* **EXERCISE REQUIREMENTS**: Each line below needs to be restated word for word.

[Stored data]
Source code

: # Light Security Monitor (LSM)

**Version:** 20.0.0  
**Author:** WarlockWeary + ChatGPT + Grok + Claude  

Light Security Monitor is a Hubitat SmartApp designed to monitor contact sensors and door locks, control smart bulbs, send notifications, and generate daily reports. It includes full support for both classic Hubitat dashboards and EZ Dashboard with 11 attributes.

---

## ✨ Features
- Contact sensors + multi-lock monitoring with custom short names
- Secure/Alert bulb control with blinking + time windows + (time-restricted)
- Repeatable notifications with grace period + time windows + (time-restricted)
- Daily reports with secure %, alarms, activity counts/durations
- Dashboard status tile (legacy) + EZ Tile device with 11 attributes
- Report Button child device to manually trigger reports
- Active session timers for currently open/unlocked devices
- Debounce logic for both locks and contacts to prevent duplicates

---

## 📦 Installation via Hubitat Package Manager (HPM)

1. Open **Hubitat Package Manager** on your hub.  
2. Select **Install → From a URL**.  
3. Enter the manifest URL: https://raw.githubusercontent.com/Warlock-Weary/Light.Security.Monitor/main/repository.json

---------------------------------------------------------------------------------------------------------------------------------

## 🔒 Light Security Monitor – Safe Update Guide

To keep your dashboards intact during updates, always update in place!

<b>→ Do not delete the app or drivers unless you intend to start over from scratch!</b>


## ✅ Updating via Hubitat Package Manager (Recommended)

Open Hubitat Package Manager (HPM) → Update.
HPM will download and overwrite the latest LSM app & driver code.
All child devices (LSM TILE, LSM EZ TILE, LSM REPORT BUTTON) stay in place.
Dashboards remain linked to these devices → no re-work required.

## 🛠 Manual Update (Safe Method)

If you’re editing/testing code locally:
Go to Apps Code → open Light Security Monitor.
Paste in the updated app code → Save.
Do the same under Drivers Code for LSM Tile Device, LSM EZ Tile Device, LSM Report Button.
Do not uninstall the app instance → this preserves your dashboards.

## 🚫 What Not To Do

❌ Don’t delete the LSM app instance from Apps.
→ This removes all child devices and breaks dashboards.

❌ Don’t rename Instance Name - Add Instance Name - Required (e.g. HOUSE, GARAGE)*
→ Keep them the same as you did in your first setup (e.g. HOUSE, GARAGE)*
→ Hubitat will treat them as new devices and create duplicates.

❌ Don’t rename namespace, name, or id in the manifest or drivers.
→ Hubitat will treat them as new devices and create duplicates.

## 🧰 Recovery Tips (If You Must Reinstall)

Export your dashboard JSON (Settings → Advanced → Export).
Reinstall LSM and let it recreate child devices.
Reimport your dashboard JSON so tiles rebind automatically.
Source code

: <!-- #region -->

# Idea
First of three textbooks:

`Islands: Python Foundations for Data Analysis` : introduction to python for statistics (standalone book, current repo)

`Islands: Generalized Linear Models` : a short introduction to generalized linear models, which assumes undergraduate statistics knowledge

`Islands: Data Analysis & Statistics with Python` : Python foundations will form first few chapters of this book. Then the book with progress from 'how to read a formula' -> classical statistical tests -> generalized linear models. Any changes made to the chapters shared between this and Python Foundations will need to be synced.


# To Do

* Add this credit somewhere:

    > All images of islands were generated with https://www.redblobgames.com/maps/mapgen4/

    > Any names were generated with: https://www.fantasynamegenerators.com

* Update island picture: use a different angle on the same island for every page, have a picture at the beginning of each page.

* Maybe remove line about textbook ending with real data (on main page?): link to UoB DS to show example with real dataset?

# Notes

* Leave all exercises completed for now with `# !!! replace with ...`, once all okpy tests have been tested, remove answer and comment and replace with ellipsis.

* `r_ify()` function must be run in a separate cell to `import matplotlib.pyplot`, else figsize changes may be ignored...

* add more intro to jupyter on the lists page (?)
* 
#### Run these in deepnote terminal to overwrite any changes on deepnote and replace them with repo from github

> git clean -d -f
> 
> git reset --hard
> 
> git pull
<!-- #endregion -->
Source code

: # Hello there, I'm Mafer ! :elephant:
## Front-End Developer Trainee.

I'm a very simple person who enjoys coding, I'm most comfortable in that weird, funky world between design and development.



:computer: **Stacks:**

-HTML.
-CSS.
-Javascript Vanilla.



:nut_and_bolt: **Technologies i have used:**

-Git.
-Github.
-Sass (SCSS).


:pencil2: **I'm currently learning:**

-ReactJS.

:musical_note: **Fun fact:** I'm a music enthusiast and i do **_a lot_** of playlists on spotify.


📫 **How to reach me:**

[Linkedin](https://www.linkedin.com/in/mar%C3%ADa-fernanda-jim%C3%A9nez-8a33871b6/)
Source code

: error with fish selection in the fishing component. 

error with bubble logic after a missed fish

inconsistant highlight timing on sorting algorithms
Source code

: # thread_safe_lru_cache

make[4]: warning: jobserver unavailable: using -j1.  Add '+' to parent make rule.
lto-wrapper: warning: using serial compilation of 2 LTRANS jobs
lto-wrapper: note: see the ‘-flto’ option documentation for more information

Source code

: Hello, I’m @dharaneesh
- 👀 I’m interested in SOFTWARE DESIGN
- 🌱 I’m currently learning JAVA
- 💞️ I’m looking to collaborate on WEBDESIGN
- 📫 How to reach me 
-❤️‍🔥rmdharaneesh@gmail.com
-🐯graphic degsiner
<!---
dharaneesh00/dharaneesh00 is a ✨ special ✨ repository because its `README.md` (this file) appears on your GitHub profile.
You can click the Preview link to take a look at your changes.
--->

* **SOLVED EXERCISE**:
Source code

: # Light Security Monitor (LSM)

**Version:** 20.0.0  
**Author:** WarlockWeary + ChatGPT + Grok + Claude  

Light Security Monitor is a Hubitat SmartApp designed to monitor contact sensors and door locks, control smart bulbs, send notifications, and generate daily reports. It includes full support for both classic Hubitat dashboards and EZ Dashboard with 11 attributes.

---

## ✨ Features
- Contact sensors + multi-lock monitoring with custom short names
- Secure/Alert bulb control with blinking + time windows + (time-restricted)
- Repeatable notifications with grace period + time windows + (time-restricted)
- Daily reports with secure %, alarms, activity counts/durations
- Dashboard status tile (legacy) + EZ Tile device with 11 attributes
- Report Button child device to manually trigger reports
- Active session timers for currently open/unlocked devices
- Debounce logic for both locks and contacts to prevent duplicates

---

## 📦 Installation via Hubitat Package Manager (HPM)

1. Open **Hubitat Package Manager** on your hub.  
2. Select **Install → From a URL**.  
3. Enter the manifest URL: https://raw.githubusercontent.com/Warlock-Weary/Light.Security.Monitor/main/repository.json

---------------------------------------------------------------------------------------------------------------------------------

## 🔒 Light Security Monitor – Safe Update Guide

To keep your dashboards intact during updates, always update in place!

<b>→ Do not delete the app or drivers unless you intend to start over from scratch!</b>


## ✅ Updating via Hubitat Package Manager (Recommended)

Open Hubitat Package Manager (HPM) → Update.
HPM will download and overwrite the latest LSM app & driver code.
All child devices (LSM TILE, LSM EZ TILE, LSM REPORT BUTTON) stay in place.
Dashboards remain linked to these devices → no re-work required.

## 🛠 Manual Update (Safe Method)

If you’re editing/testing code locally:
Go to Apps Code → open Light Security Monitor.
Paste in the updated app code → Save.
Do the same under Drivers Code for LSM Tile Device, LSM EZ Tile Device, LSM Report Button.
Do not uninstall the app instance → this preserves your dashboards.

## 🚫 What Not To Do

❌ Don’t delete the LSM app instance from Apps.
→ This removes all child devices and breaks dashboards.

❌ Don’t rename Instance Name - Add Instance Name - Required (e.g. HOUSE, GARAGE)*
→ Keep them the same as you did in your first setup (e.g. HOUSE, GARAGE)*
→ Hubitat will treat them as new devices and create duplicates.

❌ Don’t rename namespace, name, or id in the manifest or drivers.
→ Hubitat will treat them as new devices and create duplicates.

## 🧰 Recovery Tips (If You Must Reinstall)

Export your dashboard JSON (Settings → Advanced → Export).
Reinstall LSM and let it recreate child devices.
Reimport your dashboard JSON so tiles rebind automatically.
Source code

: <!-- #region -->

# Idea
First of three textbooks:

`Islands: Python Foundations for Data Analysis` : introduction to python for statistics (standalone book, current repo)

`Islands: Generalized Linear Models` : a short introduction to generalized linear models, which assumes undergraduate statistics knowledge

`Islands: Data Analysis & Statistics with Python` : Python foundations will form first few chapters of this book. Then the book with progress from 'how to read a formula' -> classical statistical tests -> generalized linear models. Any changes made to the chapters shared between this and Python Foundations will need to be synced.


# To Do

* Add this credit somewhere:

    > All images of islands were generated with https://www.redblobgames.com/maps/mapgen4/

    > Any names were generated with: https://www.fantasynamegenerators.com

* Update island picture: use a different angle on the same island for every page, have a picture at the beginning of each page.

* Maybe remove line about textbook ending with real data (on main page?): link to UoB DS to show example with real dataset?

# Notes

* Leave all exercises completed for now with `# !!! replace with ...`, once all okpy tests have been tested, remove answer and comment and replace with ellipsis.

* `r_ify()` function must be run in a separate cell to `import matplotlib.pyplot`, else figsize changes may be ignored...

* add more intro to jupyter on the lists page (?)
* 
#### Run these in deepnote terminal to overwrite any changes on deepnote and replace them with repo from github

> git clean -d -f
> 
> git reset --hard
> 
> git pull
<!-- #endregion -->
Source code

: # Hello there, I'm Mafer ! :elephant:
## Front-End Developer Trainee.

I'm a very simple person who enjoys coding, I'm most comfortable in that weird, funky world between design and development.



:computer: **Stacks:**

-HTML.
-CSS.
-Javascript Vanilla.



:nut_and_bolt: **Technologies i have used:**

-Git.
-Github.
-Sass (SCSS).


:pencil2: **I'm currently learning:**

-ReactJS.

:musical_note: **Fun fact:** I'm a music enthusiast and i do **_a lot_** of playlists on spotify.


📫 **How to reach me:**

[Linkedin](https://www.linkedin.com/in/mar%C3%ADa-fernanda-jim%C3%A9nez-8a33871b6/)
Source code

: error with fish selection in the fishing component. 

error with bubble logic after a missed fish

inconsistant highlight timing on sorting algorithms
Source code

: # thread_safe_lru_cache

make[4]: warning: jobserver unavailable: using -j1.  Add '+' to parent make rule.
lto-wrapper: warning: using serial compilation of 2 LTRANS jobs
lto-wrapper: note: see the ‘-flto’ option documentation for more information

Source code

: Hello, I’m @dharaneesh
- 👀 I’m interested in SOFTWARE DESIGN
- 🌱 I’m currently learning JAVA
- 💞️ I’m looking to collaborate on WEBDESIGN
- 📫 How to reach me 
-❤️‍🔥rmdharaneesh@gmail.com
-🐯graphic degsiner
<!---
dharaneesh00/dharaneesh00 is a ✨ special ✨ repository because its `README.md` (this file) appears on your GitHub profile.
You can click the Preview link to take a look at your changes.
--->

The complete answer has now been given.